Chris Bernard

Chris Bernard didn’t have a difficult choice in deciding where to attend college.  He only applied to the North Dakota State University.  For Bernard, it was an easy decision because several of his other family members had previously attended NDSU.  Plus, NDSU is close to his hometown of Fergus Falls, Minnesota and has a good computer science program.  At NDSU, Bernard has excelled, winning the DigiKey programming competition, with his teammates, this year.

In recognition of his strong work ethic and accomplishments, Bernard has been selected as a “student of distinction” by the NDSU Computer Science Department.  This is an honor bestowed on only 15 of the department’s approximately 600 students.

At NDSU, Bernard has enjoyed the comradery of his fellow students as part of the school’s Association for Computer Machinery student chapter.  “It is a great place to hang out,” he notes.  “They are accepting of everybody, and it is the perfect environment to learn more about computer science.”

Bernard is most interested in software development and cybersecurity, two key areas of computer science.  When he graduates, he doesn’t plan to go far.  He hopes to get a full time job in Fargo.

“Students of distinction – like Chris Bernard – are selected for going above and beyond typical students,” commented NDSU Computer Science Assistant Professor Jeremy Straub, who manages the student awards program.  “Distinguished students are recognized by their peers and instructors as student leaders – in a variety of areas – and this award serves to acknowledge their accomplishments.”

In winning the DigiKey programming competition, Bernard and his teammates demonstrated their ability to break down problems and develop software to solve them.  They did this under time pressure and in a highly competitive environment. “It was an enjoyable experience and I learned a lot,” Bernard notes. 

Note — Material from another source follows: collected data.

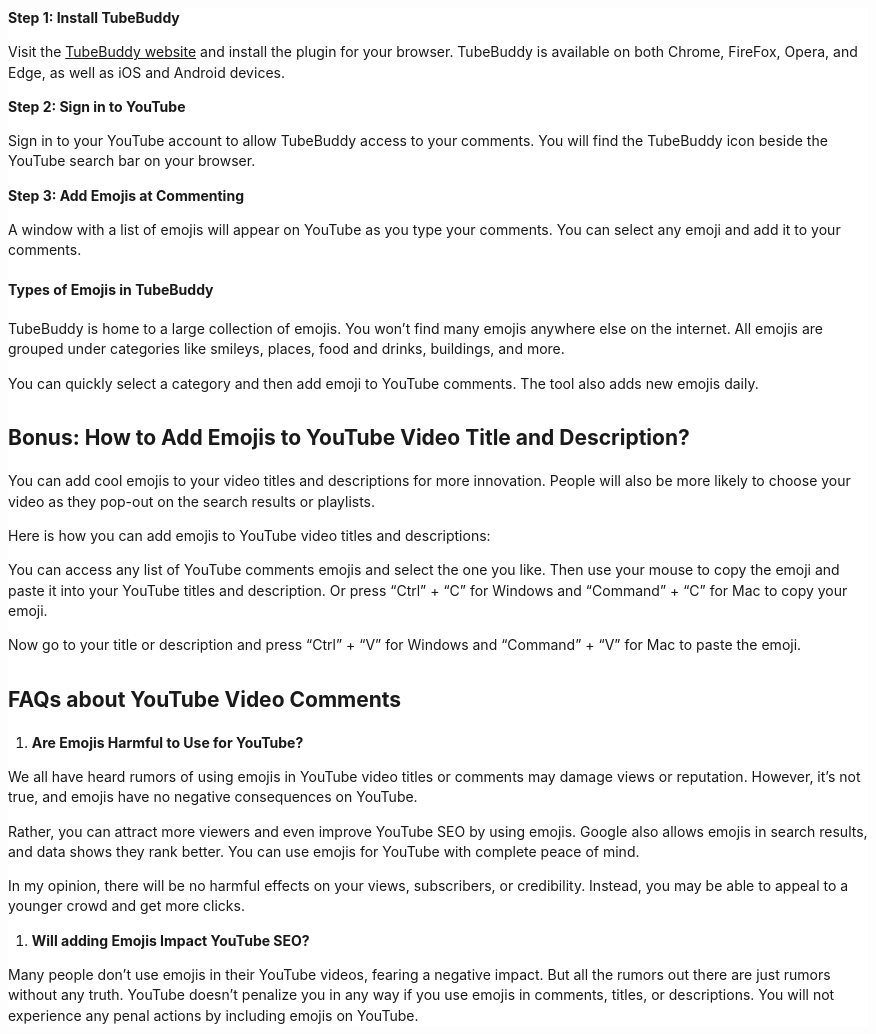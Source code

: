 **Step 1: Install TubeBuddy**

Visit the [TubeBuddy website](https://www.tubebuddy.com/) and install the plugin for your browser. TubeBuddy is available on both Chrome, FireFox, Opera, and Edge, as well as iOS and Android devices.

**Step 2: Sign in to YouTube**

Sign in to your YouTube account to allow TubeBuddy access to your comments. You will find the TubeBuddy icon beside the YouTube search bar on your browser.

**Step 3: Add Emojis at Commenting**

A window with a list of emojis will appear on YouTube as you type your comments. You can select any emoji and add it to your comments.

#### Types of Emojis in TubeBuddy

TubeBuddy is home to a large collection of emojis. You won’t find many emojis anywhere else on the internet. All emojis are grouped under categories like smileys, places, food and drinks, buildings, and more.

You can quickly select a category and then add emoji to YouTube comments. The tool also adds new emojis daily.

## Bonus: How to Add Emojis to YouTube Video Title and Description?

You can add cool emojis to your video titles and descriptions for more innovation. People will also be more likely to choose your video as they pop-out on the search results or playlists.

Here is how you can add emojis to YouTube video titles and descriptions:

You can access any list of YouTube comments emojis and select the one you like. Then use your mouse to copy the emoji and paste it into your YouTube titles and description. Or press “Ctrl” + “C” for Windows and “Command” + “C” for Mac to copy your emoji.

Now go to your title or description and press “Ctrl” + “V” for Windows and “Command” + “V” for Mac to paste the emoji.

## FAQs about YouTube Video Comments

1. **Are Emojis Harmful to Use for YouTube?**

We all have heard rumors of using emojis in YouTube video titles or comments may damage views or reputation. However, it’s not true, and emojis have no negative consequences on YouTube.

Rather, you can attract more viewers and even improve YouTube SEO by using emojis. Google also allows emojis in search results, and data shows they rank better. You can use emojis for YouTube with complete peace of mind.

In my opinion, there will be no harmful effects on your views, subscribers, or credibility. Instead, you may be able to appeal to a younger crowd and get more clicks.

1. **Will adding Emojis Impact YouTube SEO?**

Many people don’t use emojis in their YouTube videos, fearing a negative impact. But all the rumors out there are just rumors without any truth. YouTube doesn’t penalize you in any way if you use emojis in comments, titles, or descriptions. You will not experience any penal actions by including emojis on YouTube.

The NDSU Computer Science Department was founded in 1988 (though computer science courses were offered as part of Mathematical Sciences since 1973). It offers Ph.D. degrees in computer science and software engineering, three master’s degrees and two bachelor’s degree programs. It occupies 7,460 square feet in NDSU’s Quentin Burdick Building and has approximately 600 graduate and undergraduate student majors.